Saved data entries:
::::::::::

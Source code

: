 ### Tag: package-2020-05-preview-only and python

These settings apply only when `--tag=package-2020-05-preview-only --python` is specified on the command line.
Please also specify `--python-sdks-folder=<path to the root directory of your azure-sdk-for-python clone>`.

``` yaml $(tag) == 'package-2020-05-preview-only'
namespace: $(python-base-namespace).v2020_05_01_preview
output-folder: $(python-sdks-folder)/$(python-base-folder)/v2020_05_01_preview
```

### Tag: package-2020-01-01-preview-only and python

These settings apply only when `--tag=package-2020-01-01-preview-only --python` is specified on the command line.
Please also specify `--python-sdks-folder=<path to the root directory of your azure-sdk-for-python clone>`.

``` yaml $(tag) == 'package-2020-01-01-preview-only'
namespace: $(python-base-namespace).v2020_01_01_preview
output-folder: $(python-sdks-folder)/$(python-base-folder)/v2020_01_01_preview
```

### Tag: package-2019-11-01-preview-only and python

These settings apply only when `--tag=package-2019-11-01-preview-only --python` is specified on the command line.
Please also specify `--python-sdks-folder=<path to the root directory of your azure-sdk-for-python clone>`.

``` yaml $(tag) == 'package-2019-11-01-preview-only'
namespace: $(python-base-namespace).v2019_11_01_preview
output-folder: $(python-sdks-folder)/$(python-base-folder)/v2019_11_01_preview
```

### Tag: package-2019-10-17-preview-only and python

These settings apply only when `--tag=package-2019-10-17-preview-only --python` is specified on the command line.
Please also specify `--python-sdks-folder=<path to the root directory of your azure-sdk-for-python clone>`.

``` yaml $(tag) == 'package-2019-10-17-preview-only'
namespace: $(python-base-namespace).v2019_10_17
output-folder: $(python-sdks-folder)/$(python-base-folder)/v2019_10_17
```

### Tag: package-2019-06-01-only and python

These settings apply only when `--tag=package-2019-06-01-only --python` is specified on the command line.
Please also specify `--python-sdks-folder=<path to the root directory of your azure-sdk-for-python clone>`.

::::::::::

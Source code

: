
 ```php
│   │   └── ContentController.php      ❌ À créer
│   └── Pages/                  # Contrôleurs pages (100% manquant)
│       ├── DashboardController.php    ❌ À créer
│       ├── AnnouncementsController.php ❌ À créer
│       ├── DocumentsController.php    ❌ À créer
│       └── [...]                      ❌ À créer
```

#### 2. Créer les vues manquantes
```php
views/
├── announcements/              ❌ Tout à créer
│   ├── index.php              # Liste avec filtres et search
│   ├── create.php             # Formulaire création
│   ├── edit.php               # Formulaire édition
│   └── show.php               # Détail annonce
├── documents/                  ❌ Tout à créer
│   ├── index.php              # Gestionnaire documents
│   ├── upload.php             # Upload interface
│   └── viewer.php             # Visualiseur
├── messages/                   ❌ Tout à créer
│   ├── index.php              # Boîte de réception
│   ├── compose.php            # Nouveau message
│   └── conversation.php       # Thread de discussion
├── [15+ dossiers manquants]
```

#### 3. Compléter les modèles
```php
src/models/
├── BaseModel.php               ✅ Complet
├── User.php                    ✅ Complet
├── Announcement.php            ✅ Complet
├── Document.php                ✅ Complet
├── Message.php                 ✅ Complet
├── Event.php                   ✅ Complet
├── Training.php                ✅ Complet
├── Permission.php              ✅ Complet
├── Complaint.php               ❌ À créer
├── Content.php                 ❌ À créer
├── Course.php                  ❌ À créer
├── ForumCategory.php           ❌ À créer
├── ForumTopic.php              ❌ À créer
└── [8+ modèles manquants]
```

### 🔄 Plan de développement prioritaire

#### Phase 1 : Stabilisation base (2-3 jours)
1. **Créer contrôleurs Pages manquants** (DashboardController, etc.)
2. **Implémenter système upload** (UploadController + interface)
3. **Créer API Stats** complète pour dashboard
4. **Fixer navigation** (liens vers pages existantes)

::::::::::

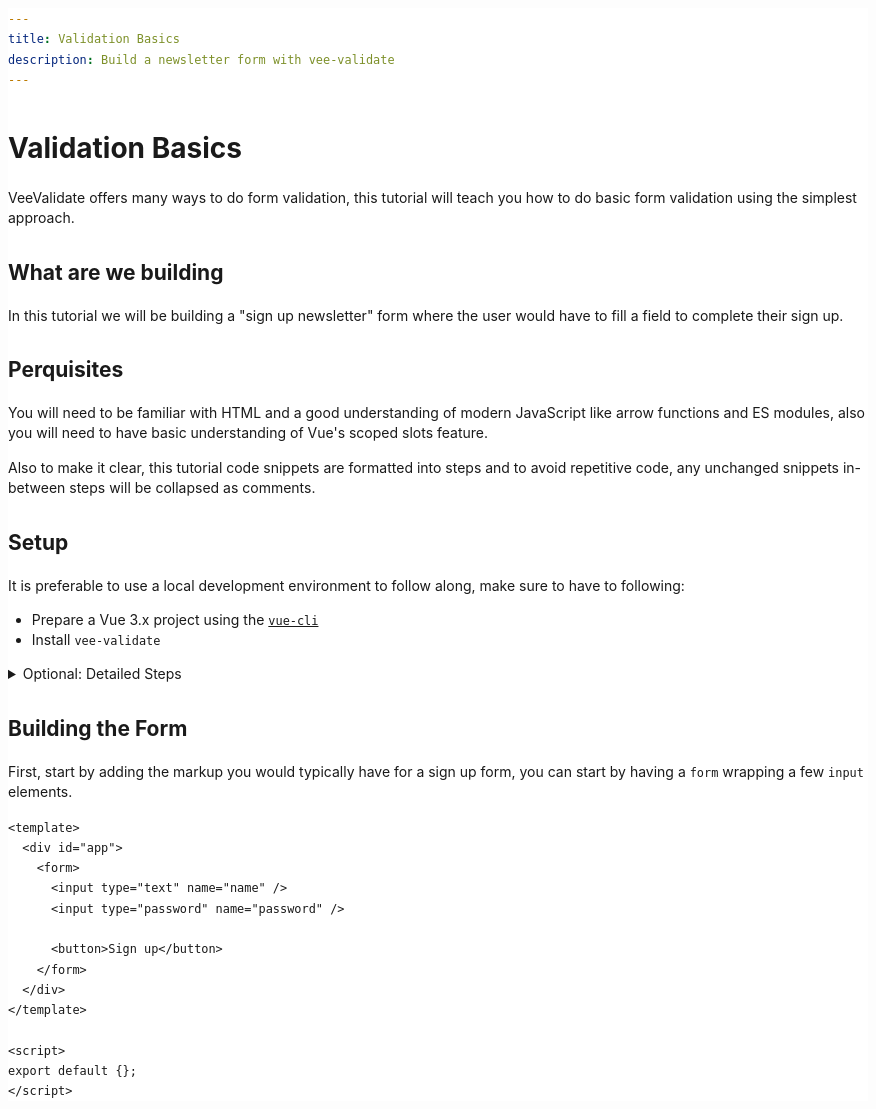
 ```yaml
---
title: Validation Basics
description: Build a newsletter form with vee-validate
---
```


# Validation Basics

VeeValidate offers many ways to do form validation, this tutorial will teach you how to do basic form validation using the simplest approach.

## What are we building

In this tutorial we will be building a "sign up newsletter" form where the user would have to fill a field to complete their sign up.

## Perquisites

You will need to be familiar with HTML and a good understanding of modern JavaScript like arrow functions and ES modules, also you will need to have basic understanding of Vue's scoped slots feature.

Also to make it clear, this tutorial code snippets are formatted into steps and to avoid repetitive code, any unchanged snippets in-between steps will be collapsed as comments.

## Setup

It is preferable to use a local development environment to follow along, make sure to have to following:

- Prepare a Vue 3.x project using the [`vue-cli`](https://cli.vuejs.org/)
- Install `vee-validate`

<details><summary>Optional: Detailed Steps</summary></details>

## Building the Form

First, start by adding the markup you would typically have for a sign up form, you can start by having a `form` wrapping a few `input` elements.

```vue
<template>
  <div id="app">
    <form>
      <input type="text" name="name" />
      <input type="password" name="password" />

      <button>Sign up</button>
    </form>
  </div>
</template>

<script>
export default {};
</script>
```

::::::::::

**Requirement:**
Exactly how many lines in the records above hold the string "make"? Reply with that number only.

**Solved problem:**
2